Real Life: My Vintage Cookbook Collection - Vintage cookbooks are not just tools. They hold memories and experiences.

Lately, I’ve been on a dejunking/decluttering wave. After reading The Life-Changing Magic of Tidying Up, I realized that our home simply has too much stuff. My current mission is to pare down drastically with the hopes that cleaning will be quick and easy.

This has been the biggest dream of my life, I think, so I hope it happens. I’ve struggled with clutter for 42 years and counting. So, I’m following the directions of the book and methodically sorting through our possessions. Once I thinned my wardrobe, I set to tackling our books. After books come miscellaneous. You’re supposed to leave mementos for last.

Well, apparently, the author doesn’t realize that books can be mementos! Yesterday I thinned my cookbook shelves. I had such a nice trip down memory lane!

Most of the books that I keep in easy access – and those that survived the purge — are vintage cookbooks and cooking magazines. They represent my food education in a sense. I learned to cook and experimented with the recipes these resources hold.

Some of my favorites:

Real Life: My Vintage Cookbook Collection

The big yellow cookbook, aka The New Pillsbury Family Cookbook, was my mom’s basic cookbook when I was growing up. Once we hit adulthood, my sisters and I all wanted it. I bought them each a copy off eBay so that when Mom was ready to get rid of her copy, I’d get it. Ha! When she visited in February she brought it to me. It brings back such memories!

Real Life: My Vintage Cookbook Collection

This cookbook my Aunt Cass gave me years ago. It’s a first edition of Betty Crocker’s New Boys and Girls Cook Book from 1965. The photos, recipes, and illustrations are definitely vintage. Oh my! A California Burger contains mayo, onion, and lettuce. How exotic! I love the book all the same.
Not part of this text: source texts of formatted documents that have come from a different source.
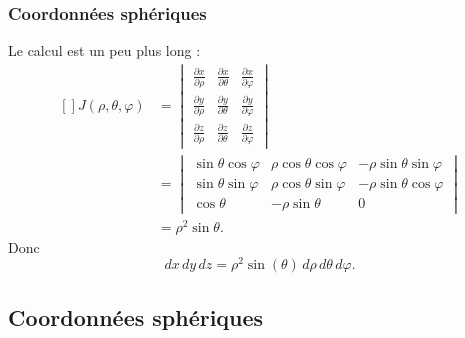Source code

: \subsubsection{Coordonnées sphériques}

Le calcul est un peu plus long :
\begin{equation}
	\begin{aligned}[]
		J(\rho,\theta,\varphi) & =\begin{vmatrix}
			\frac{ \partial x }{ \partial \rho } & \frac{ \partial x }{ \partial \theta } & \frac{ \partial x }{ \partial \varphi } \\
			\frac{ \partial y }{ \partial \rho } & \frac{ \partial y }{ \partial \theta } & \frac{ \partial y }{ \partial \varphi } \\
			\frac{ \partial z }{ \partial \rho } & \frac{ \partial z }{ \partial \theta } & \frac{ \partial z }{ \partial \varphi }
		\end{vmatrix} \\
		                       & =
		\begin{vmatrix}
			\sin\theta\cos\varphi & \rho\cos\theta\cos\varphi & -\rho\sin\theta\sin\varphi \\
			\sin\theta\sin\varphi & \rho\cos\theta\sin\varphi & -\rho\sin\theta\cos\varphi \\
			\cos\theta            & -\rho\sin\theta           & 0
		\end{vmatrix}                           \\
		                       & =\rho^2\sin\theta.
	\end{aligned}
\end{equation}
Donc
\begin{equation}
	dx\,dy\,dz=\rho^2\sin(\theta)\,d\rho\,d\theta\,d\varphi.
\end{equation}

\subsection{Coordonnées sphériques}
Real Life: My Vintage Cookbook Collection

I’ve got cookbooks from the 60s, 70s, and 80s, the prime time that my mom was a young housewife raising a family. Some are handed down from her; others are gifts from Aunt Cass. While some of the recipes or ingredients are outdated, there’s plenty of inspiration in these — as well as old favorite recipes.

Do YOU have a favorite vintage cookbook?

About Jessica Fisher

I believe great meals don't have to be complicated or expensive. There's a better way, and it won't take all afternoon.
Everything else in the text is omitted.